* [Problem description]:
Return each line below holding the string "posterior".

[The data — start]

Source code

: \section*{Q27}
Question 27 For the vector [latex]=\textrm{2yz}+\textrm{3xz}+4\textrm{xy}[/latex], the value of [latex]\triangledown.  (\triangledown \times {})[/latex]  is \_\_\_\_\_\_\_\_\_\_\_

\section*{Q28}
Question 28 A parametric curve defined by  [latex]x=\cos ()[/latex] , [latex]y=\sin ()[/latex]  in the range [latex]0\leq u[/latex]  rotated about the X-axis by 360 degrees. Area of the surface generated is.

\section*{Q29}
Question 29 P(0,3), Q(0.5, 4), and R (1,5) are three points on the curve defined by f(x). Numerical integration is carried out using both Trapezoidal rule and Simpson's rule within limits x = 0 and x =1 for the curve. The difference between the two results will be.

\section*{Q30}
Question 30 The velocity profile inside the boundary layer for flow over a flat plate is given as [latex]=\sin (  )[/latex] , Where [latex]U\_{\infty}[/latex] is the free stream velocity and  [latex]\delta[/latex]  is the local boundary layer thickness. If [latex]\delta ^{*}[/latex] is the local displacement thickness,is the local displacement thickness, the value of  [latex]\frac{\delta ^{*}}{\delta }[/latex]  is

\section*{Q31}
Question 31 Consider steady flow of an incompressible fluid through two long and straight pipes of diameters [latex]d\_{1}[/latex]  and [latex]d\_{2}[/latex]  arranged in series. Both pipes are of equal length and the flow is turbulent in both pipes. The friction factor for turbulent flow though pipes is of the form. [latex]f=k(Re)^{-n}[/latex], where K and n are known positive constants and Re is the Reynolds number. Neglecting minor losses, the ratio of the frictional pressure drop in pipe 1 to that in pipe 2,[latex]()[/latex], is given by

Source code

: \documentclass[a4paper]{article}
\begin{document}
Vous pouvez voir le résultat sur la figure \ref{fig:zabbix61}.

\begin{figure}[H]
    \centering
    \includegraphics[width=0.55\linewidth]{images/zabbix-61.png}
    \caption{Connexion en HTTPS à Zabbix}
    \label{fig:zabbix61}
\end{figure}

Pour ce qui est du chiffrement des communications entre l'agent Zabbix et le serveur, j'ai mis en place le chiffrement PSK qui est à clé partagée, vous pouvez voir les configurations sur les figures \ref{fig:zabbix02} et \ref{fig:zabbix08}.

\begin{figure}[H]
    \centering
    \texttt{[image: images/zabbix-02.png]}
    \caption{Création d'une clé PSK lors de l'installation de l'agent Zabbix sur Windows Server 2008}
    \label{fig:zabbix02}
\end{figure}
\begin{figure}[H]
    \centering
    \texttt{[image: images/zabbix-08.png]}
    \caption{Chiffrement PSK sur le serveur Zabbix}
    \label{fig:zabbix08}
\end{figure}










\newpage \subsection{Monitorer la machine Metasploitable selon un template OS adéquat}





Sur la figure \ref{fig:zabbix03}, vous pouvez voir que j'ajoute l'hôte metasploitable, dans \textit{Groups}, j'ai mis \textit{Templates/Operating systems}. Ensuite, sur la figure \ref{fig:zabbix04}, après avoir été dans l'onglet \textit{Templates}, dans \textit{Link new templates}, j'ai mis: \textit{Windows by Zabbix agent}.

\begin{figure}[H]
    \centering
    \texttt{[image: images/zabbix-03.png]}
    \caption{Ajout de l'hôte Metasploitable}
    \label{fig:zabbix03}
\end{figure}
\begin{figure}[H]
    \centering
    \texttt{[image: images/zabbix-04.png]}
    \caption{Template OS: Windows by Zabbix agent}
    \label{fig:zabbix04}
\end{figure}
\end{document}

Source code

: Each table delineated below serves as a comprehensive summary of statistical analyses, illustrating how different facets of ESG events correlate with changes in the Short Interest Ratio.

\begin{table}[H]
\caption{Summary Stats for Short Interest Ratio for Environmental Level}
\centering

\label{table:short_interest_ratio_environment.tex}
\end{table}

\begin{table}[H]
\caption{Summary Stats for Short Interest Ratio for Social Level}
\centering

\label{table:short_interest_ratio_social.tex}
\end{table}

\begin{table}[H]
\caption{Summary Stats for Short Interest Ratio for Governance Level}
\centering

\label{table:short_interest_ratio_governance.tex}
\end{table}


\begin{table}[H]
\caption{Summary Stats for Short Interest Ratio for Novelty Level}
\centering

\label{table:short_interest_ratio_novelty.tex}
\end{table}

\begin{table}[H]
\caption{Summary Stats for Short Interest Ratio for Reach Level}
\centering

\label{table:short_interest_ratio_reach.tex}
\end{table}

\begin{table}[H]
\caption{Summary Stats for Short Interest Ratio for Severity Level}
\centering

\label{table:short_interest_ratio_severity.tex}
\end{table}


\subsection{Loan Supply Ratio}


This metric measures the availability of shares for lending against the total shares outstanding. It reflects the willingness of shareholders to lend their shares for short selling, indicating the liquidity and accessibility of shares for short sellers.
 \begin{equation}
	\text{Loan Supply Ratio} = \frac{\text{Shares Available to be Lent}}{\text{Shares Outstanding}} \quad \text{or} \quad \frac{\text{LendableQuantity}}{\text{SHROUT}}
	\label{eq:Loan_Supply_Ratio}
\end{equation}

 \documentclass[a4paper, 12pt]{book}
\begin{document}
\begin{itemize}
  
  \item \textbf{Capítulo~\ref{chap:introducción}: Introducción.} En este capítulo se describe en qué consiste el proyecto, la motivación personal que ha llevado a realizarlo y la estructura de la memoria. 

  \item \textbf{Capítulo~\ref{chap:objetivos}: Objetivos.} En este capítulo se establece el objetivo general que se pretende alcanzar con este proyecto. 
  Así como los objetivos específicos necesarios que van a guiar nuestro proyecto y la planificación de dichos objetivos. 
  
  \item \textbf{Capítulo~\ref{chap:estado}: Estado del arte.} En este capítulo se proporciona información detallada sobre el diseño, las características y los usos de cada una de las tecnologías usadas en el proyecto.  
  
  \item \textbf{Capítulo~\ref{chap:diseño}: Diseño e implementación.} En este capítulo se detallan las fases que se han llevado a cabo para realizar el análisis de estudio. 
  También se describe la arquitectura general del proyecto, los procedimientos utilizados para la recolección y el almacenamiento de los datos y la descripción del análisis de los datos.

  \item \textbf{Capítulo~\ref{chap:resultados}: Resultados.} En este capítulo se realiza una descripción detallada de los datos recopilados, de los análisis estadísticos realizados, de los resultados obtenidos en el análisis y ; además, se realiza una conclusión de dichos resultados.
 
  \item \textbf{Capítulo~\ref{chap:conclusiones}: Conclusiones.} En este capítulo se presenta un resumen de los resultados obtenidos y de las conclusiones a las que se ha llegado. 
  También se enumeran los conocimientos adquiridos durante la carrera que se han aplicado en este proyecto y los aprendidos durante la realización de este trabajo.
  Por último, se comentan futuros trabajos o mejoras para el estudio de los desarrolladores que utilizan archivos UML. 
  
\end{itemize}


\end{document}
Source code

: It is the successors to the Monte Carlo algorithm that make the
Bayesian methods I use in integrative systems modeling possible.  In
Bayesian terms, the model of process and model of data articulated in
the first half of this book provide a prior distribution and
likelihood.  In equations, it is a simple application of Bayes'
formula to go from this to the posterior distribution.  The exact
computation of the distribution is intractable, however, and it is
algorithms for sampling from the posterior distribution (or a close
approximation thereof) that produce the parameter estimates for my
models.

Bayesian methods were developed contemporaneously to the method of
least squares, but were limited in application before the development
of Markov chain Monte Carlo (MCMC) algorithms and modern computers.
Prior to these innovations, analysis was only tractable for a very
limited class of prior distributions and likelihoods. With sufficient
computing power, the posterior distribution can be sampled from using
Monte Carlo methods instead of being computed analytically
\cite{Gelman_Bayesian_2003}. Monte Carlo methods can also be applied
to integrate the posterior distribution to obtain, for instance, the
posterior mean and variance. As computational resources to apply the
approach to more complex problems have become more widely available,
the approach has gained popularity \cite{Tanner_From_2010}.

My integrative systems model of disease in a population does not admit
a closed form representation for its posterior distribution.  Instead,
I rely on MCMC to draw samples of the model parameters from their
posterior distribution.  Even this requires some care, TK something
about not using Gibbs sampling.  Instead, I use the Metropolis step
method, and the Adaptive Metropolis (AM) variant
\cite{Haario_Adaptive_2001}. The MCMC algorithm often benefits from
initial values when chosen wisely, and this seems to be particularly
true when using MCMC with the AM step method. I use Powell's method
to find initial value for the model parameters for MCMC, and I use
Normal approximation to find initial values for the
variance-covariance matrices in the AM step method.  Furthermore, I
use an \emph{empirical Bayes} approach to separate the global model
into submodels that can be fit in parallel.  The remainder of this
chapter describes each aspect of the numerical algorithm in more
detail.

[The data — finish]

* [Result of the exercise]:
formula to go from this to the posterior distribution.  The exact
algorithms for sampling from the posterior distribution (or a close
computing power, the posterior distribution can be sampled from using
to integrate the posterior distribution to obtain, for instance, the
posterior mean and variance. As computational resources to apply the
a closed form representation for its posterior distribution.  Instead,
posterior distribution.  Even this requires some care, TK something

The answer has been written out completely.